Sunday 17 October 2021

THE BOWEL: the body's in house tyrant.

 

Image courtesy of jasonlove.com

Have you ever noticed, if you have looked at internal imagery of our innards, how much our intestines and colon resemble the brain?  Just like the brain they appear to be meandering tubes packed tightly together and, like the brain, they appear to have a mind of their own.

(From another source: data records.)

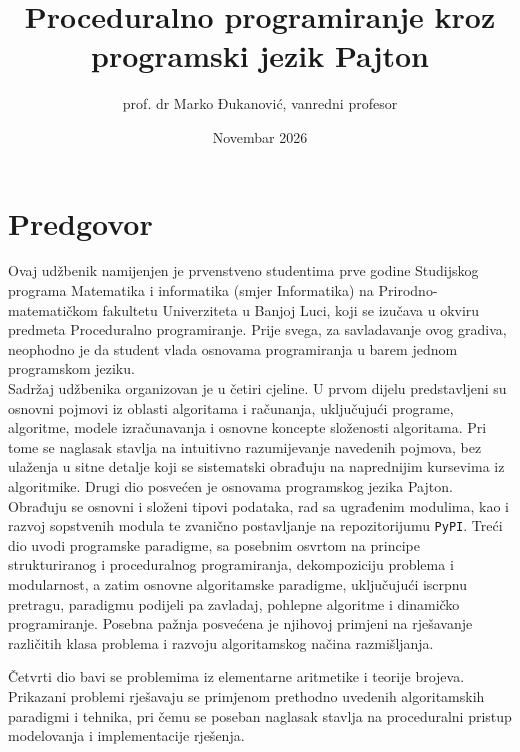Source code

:\documentclass[b5paper, utf8, 11pt, colorlinks]{book}
\begin{document}
\author{prof. dr Marko Đukanović, vanredni profesor}
\title{Proceduralno programiranje kroz programski jezik Pajton}
\date{Novembar 2026}

 
\maketitle
 
\tableofcontents
 \clearpage
 \setcounter{page}{1}

\chapter*{Predgovor}

Ovaj udžbenik namijenjen je prvenstveno studentima prve godine Studijskog programa Matematika i informatika (smjer Informatika) na Prirodno-matematičkom fakultetu Univerziteta u Banjoj Luci, koji se izučava u okviru predmeta Proceduralno programiranje. Prije svega, za savladavanje ovog gradiva,  neophodno je da student vlada  osnovama programiranja u barem jednom programskom jeziku.  \\ 


Sadržaj udžbenika organizovan je u četiri cjeline. U prvom dijelu predstavljeni su osnovni pojmovi iz oblasti algoritama i računanja, uključujući programe, algoritme, modele izračunavanja i osnovne koncepte složenosti algoritama. Pri tome se naglasak stavlja na intuitivno razumijevanje navedenih pojmova, bez ulaženja u sitne detalje koji se sistematski obrađuju na naprednijim kursevima iz algoritmike. Drugi dio posvećen je osnovama programskog jezika Pajton. Obrađuju se osnovni i složeni tipovi podataka, rad sa ugrađenim modulima, kao i razvoj sopstvenih modula te zvanično postavljanje na repozitorijumu \texttt{PyPI}.  Treći dio uvodi programske paradigme, sa posebnim osvrtom na principe strukturiranog i proceduralnog programiranja, dekompoziciju problema i modularnost, a zatim osnovne algoritamske paradigme, uključujući iscrpnu pretragu, paradigmu podijeli pa zavladaj, pohlepne algoritme i dinamičko programiranje. Posebna pažnja posvećena je njihovoj primjeni na rješavanje različitih klasa problema i razvoju algoritamskog načina razmišljanja.

Četvrti dio bavi se problemima iz elementarne aritmetike i teorije brojeva. Prikazani problemi rješavaju se primjenom prethodno uvedenih algoritamskih paradigmi i tehnika, pri čemu se poseban naglasak stavlja na proceduralni pristup modelovanja i implementacije rješenja.
\end{document}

I watched a recent documentary on the digestive system by Doctor Michael Mosley.  In it he said that the gut has as many neurons in it as a cat has in its entire brain.  That interesting titbit packed a wallop for me as a piece of information and, I would say, explains a lot about Irritable Bowel Syndrome.  The brain and the gut communicate.  If we are stressed, even subconsciously, the gut conspires to give us a bowel spasm to force the brain to relax.  It's revenge by the gut on the overthinking, over worrying brain.  It doesn't work of course, but just gives us one more thing to worry about.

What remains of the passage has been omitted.